Cette nécessité apparaît du moins aux hommes d’un certain âge (un certain âge est, malheureusement un âge trop certain), aux hommes d’un certain âge qui ont connu une tout autre époque, qui ont vécu une tout autre vie, qui ont accueilli, qui ont subi, qui ont observé les maux et les biens de l’existence dans un tout autre milieu, dans un monde bien différent.
Ils ont admiré des choses que l’on n’admire presque plus ; ils ont vu vivantes des vérités qui sont à peu près mortes ; ils ont spéculé, en somme, sur des valeurs dont la baisse ou l’effondrement est aussi clair, aussi manifeste et aussi ruineux pour leurs espoirs et leurs croyances, que la baisse ou l’effondrement des titres et des monnaies qu’ils avaient, avec tout le monde, tenus autrefois pour valeurs inébranlables.
Ils ont assisté à la ruine de la confiance qu’ils eurent dans l’esprit, confiance qui a été pour eux le fondement, et, en quelque sorte, le postulat de leur vie.
Ils ont eu confiance dans l’esprit, mais quel esprit, et qu’entendaient-ils par ce mot ?…
Ce mot est innombrable, puisqu’il évoque la source et la valeur de tous les autres. Mais les hommes dont je parle y attachaient une signification particulière : ils entendaient peut-être, par esprit, cette activité personnelle mais universelle, activité intérieure, activité extérieure — qui donne à la vie, aux forces même de la vie, au monde, et aux réactions qu’excite en nous le monde —, un sens et un emploi, une application et un développement d’effort, ou un développement d’action, tout autres que ceux qui sont adaptés au fonctionnement normal de la vie ordinaire, à la seule conservation de l’individu.
Pour bien comprendre ce point, il faut donc ici entendre par le mot « esprit » la possibilité, le besoin et l’énergie de séparer et de développer les pensées et les actes qui ne sont pas nécessaires au fonctionnement de notre organisme ou qui ne tendent à la meilleure économie de ce fonctionnement.
Car notre être vivant, comme tous les êtres vivants, exige la possession d’une puissance, une puissance de transformation qui s’applique aux choses qui nous entourent en tant que nous nous les représentons.

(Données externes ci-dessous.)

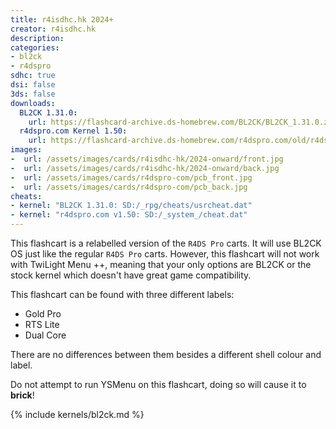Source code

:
 ```yaml
---
title: r4isdhc.hk 2024+
creator: r4isdhc.hk
description:
categories:
- bl2ck
- r4dspro
sdhc: true
dsi: false
3ds: false
downloads:
  BL2CK 1.31.0:
    url: https://flashcard-archive.ds-homebrew.com/BL2CK/BL2CK_1.31.0.zip
  r4dspro.com Kernel 1.50:
    url: https://flashcard-archive.ds-homebrew.com/r4dspro.com/old/r4dspro.com_Kernel_1.50.zip
images:
-  url: /assets/images/cards/r4isdhc-hk/2024-onward/front.jpg
-  url: /assets/images/cards/r4isdhc-hk/2024-onward/back.jpg
-  url: /assets/images/cards/r4dspro-com/pcb_front.jpg
-  url: /assets/images/cards/r4dspro-com/pcb_back.jpg
cheats:
- kernel: "BL2CK 1.31.0: SD:/_rpg/cheats/usrcheat.dat"
- kernel: "r4dspro.com v1.50: SD:/_system_/cheat.dat"
---
```


This flashcart is a relabelled version of the `R4DS Pro` carts. It will use BL2CK OS just like the regular `R4DS Pro` carts. However, this flashcart will not work with TwiLight Menu ++, meaning that your only options are BL2CK or the stock kernel which doesn't have great game compatibility.

This flashcart can be found with three different labels:
+ Gold Pro
+ RTS Lite
+ Dual Core

There are no differences between them besides a different shell colour and label.

Do not attempt to run YSMenu on this flashcart, doing so will cause it to **brick**!

{% include kernels/bl2ck.md %}
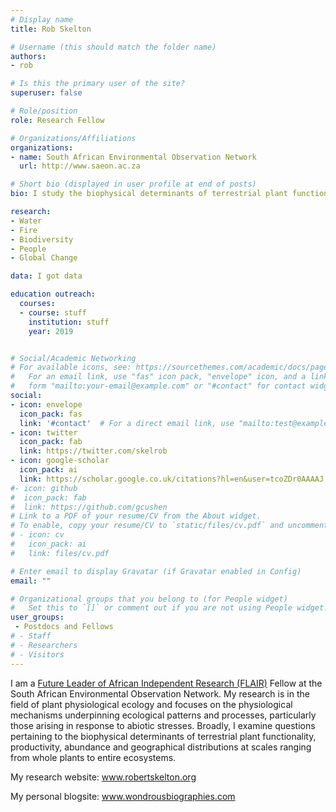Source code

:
 ```yaml
---
# Display name
title: Rob Skelton

# Username (this should match the folder name)
authors:
- rob

# Is this the primary user of the site?
superuser: false

# Role/position
role: Research Fellow

# Organizations/Affiliations
organizations:
- name: South African Environmental Observation Network
  url: http://www.saeon.ac.za

# Short bio (displayed in user profile at end of posts)
bio: I study the biophysical determinants of terrestrial plant functionality, productivity, abundance and geographical distributions at scales ranging from whole plants to entire ecosystems.

research:
- Water
- Fire
- Biodiversity
- People
- Global Change

data: I got data

education outreach:
  courses:
  - course: stuff
    institution: stuff
    year: 2019


# Social/Academic Networking
# For available icons, see: https://sourcethemes.com/academic/docs/page-builder/#icons
#   For an email link, use "fas" icon pack, "envelope" icon, and a link in the
#   form "mailto:your-email@example.com" or "#contact" for contact widget.
social:
- icon: envelope
  icon_pack: fas
  link: '#contact'  # For a direct email link, use "mailto:test@example.org".
- icon: twitter
  icon_pack: fab
  link: https://twitter.com/skelrob
- icon: google-scholar
  icon_pack: ai
  link: https://scholar.google.co.uk/citations?hl=en&user=tcoZDr0AAAAJ
#- icon: github
#  icon_pack: fab
#  link: https://github.com/gcushen
# Link to a PDF of your resume/CV from the About widget.
# To enable, copy your resume/CV to `static/files/cv.pdf` and uncomment the lines below.
# - icon: cv
#   icon_pack: ai
#   link: files/cv.pdf

# Enter email to display Gravatar (if Gravatar enabled in Config)
email: ""

# Organizational groups that you belong to (for People widget)
#   Set this to `[]` or comment out if you are not using People widget.
user_groups:
 - Postdocs and Fellows
# - Staff
# - Researchers
# - Visitors
---
```


I am a [Future Leader of African Independent Research (FLAIR)](https://royalsociety.org/grants-schemes-awards/grants/flair/) Fellow at the South African Environmental Observation Network. My research is in the field of plant physiological ecology and focuses on the physiological mechanisms underpinning ecological patterns and processes, particularly those arising in response to abiotic stresses.
Broadly, I examine questions pertaining to the biophysical determinants of terrestrial plant functionality, productivity, abundance and geographical distributions at scales ranging from whole plants to entire ecosystems.

My research website: www.robertskelton.org

My personal blogsite: www.wondrousbiographies.com
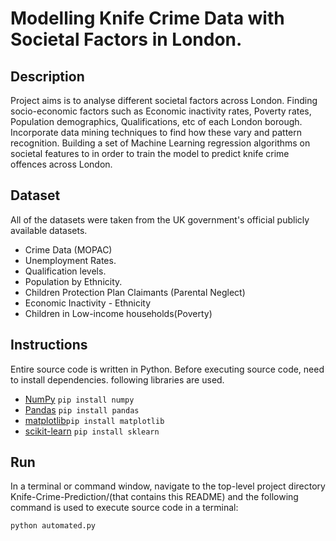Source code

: # Modelling Knife Crime Data with Societal Factors in London.
## Description
Project aims is to analyse different societal factors across London. Finding socio-economic factors such as Economic inactivity rates, Poverty rates, Population demographics, Qualifications, etc of each London borough. Incorporate data mining techniques to find how these vary and pattern recognition. Building a set of Machine Learning regression algorithms on societal features to in order to train the model to predict knife crime offences across London.

## Dataset
All of the datasets were taken from the UK government's official publicly available datasets.
* Crime Data (MOPAC)
* Unemployment Rates.
* Qualification levels.
* Population by Ethnicity.
* Children Protection Plan Claimants (Parental Neglect)
* Economic Inactivity - Ethnicity
* Children in Low-income households(Poverty)


## Instructions
Entire source code is written in Python. Before executing source code, need to install dependencies. following libraries are used.
* [NumPy](https://numpy.org/) 
``
pip install numpy
``
* [Pandas](https://pandas.pydata.org/) `pip install pandas`
* [matplotlib](https://matplotlib.org/)`pip install matplotlib `
* [scikit-learn](https://scikit-learn.org/stable/) `pip install sklearn`

## Run
In a terminal or command window, navigate to the top-level project directory Knife-Crime-Prediction/(that contains this README) and the following command is used to execute source code in a terminal:
```
python automated.py
```
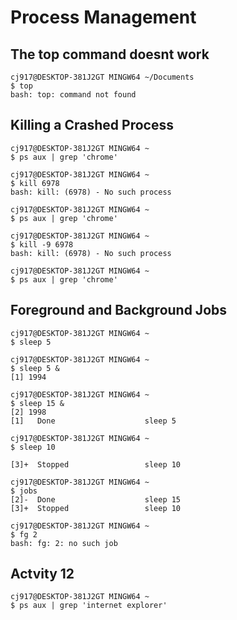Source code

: # Process Management

## The top command doesnt work 

```
cj917@DESKTOP-381J2GT MINGW64 ~/Documents
$ top
bash: top: command not found
```

## Killing a Crashed Process

```
cj917@DESKTOP-381J2GT MINGW64 ~
$ ps aux | grep 'chrome'

cj917@DESKTOP-381J2GT MINGW64 ~
$ kill 6978
bash: kill: (6978) - No such process

cj917@DESKTOP-381J2GT MINGW64 ~
$ ps aux | grep 'chrome'

cj917@DESKTOP-381J2GT MINGW64 ~
$ kill -9 6978
bash: kill: (6978) - No such process

cj917@DESKTOP-381J2GT MINGW64 ~
$ ps aux | grep 'chrome'
```

## Foreground and Background Jobs

```
cj917@DESKTOP-381J2GT MINGW64 ~
$ sleep 5

cj917@DESKTOP-381J2GT MINGW64 ~
$ sleep 5 &
[1] 1994

cj917@DESKTOP-381J2GT MINGW64 ~
$ sleep 15 &
[2] 1998
[1]   Done                    sleep 5

cj917@DESKTOP-381J2GT MINGW64 ~
$ sleep 10

[3]+  Stopped                 sleep 10

cj917@DESKTOP-381J2GT MINGW64 ~
$ jobs
[2]-  Done                    sleep 15
[3]+  Stopped                 sleep 10

cj917@DESKTOP-381J2GT MINGW64 ~
$ fg 2
bash: fg: 2: no such job
```

## Actvity 12

```
cj917@DESKTOP-381J2GT MINGW64 ~
$ ps aux | grep 'internet explorer'
```

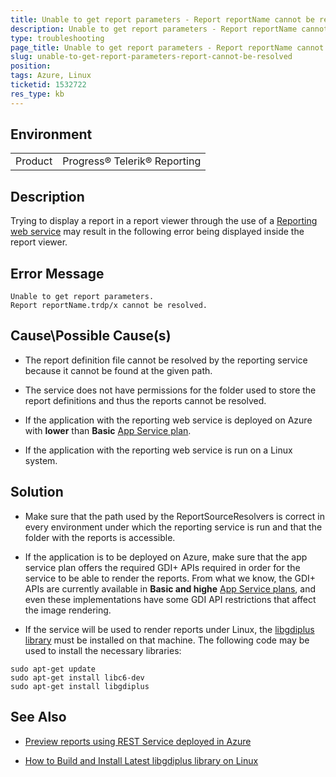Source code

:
 ```yaml
---
title: Unable to get report parameters - Report reportName cannot be resolved
description: Unable to get report parameters - Report reportName cannot be resolved
type: troubleshooting
page_title: Unable to get report parameters - Report reportName cannot be resolved
slug: unable-to-get-report-parameters-report-cannot-be-resolved
position: 
tags: Azure, Linux
ticketid: 1532722
res_type: kb
---
```


## Environment
<table>
	<tbody>
		<tr>
			<td>Product</td>
			<td>Progress® Telerik® Reporting</td>
		</tr>
	</tbody>
</table>


## Description

Trying to display a report in a report viewer through the use of a [Reporting web service](../telerik-reporting-rest-conception) may result in the following error being displayed inside the report viewer.

## Error Message

```
Unable to get report parameters.
Report reportName.trdp/x cannot be resolved.
```

## Cause\Possible Cause(s)

- The report definition file cannot be resolved by the reporting service because it cannot be found at the given path. 

- The service does not have permissions for the folder used to store the report definitions and thus the reports cannot be resolved.

- If the application with the reporting web service is deployed on Azure with **lower** than **Basic** [App Service plan](https://azure.microsoft.com/en-us/pricing/details/app-service/windows/).

- If the application with the reporting web service is run on a Linux system.  

## Solution

- Make sure that the path used by the ReportSourceResolvers is correct in every environment under which the reporting service is run and that the folder with the reports is accessible.

- If the application is to be deployed on Azure, make sure that the app service plan offers the required GDI+ APIs required in order for the service to be able to render the reports. From what we know, the GDI+ APIs are currently available in **Basic and highe** [App Service plans](https://azure.microsoft.com/en-us/pricing/details/app-service/windows/), and even these implementations have some GDI API restrictions that affect the image rendering.

- If the service will be used to render reports under Linux, the [libgdiplus library](https://www.mono-project.com/docs/gui/libgdiplus/) must be installed on that machine. The following code may be used to install the necessary libraries:

```
sudo apt-get update
sudo apt-get install libc6-dev
sudo apt-get install libgdiplus
```

## See Also
- [Preview reports using REST Service deployed in Azure](./preview-reports-using-rest-service-deployed-in-azure)

- [How to Build and Install Latest libgdiplus library on Linux](./how-to-build-and-install-libgdiplus-linux)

Cette puissance de transformation se dépense à résoudre les problèmes vitaux que nous impose notre organisme et que nous impose notre milieu.
Nous sommes, avant tout, une organisation de transformation, plus ou moins complexe (suivant l’espèce animale), puisque tout ce qui vit est obligé de dépenser et de recevoir de la vie, il y a échange de modifications entre l’être vivant et son milieu.
Toutefois, cette nécessité vitale satisfaite, une espèce, qui est la nôtre, espèce positivement étrange, croit devoir se créer d’autres besoins et d’autres tâches, que celle de conserver la vie : d’autres échanges la préoccupent, d’autres transformations la sollicitent.
Quelle que soit l’origine, quelle que soit la cause de cette curieuse déviation, l’espèce humaine s’est engagée dans une immense aventure... Aventure dont elle ignore le but, dont elle ignore le terme, et même, dont elle croit ignorer les limites.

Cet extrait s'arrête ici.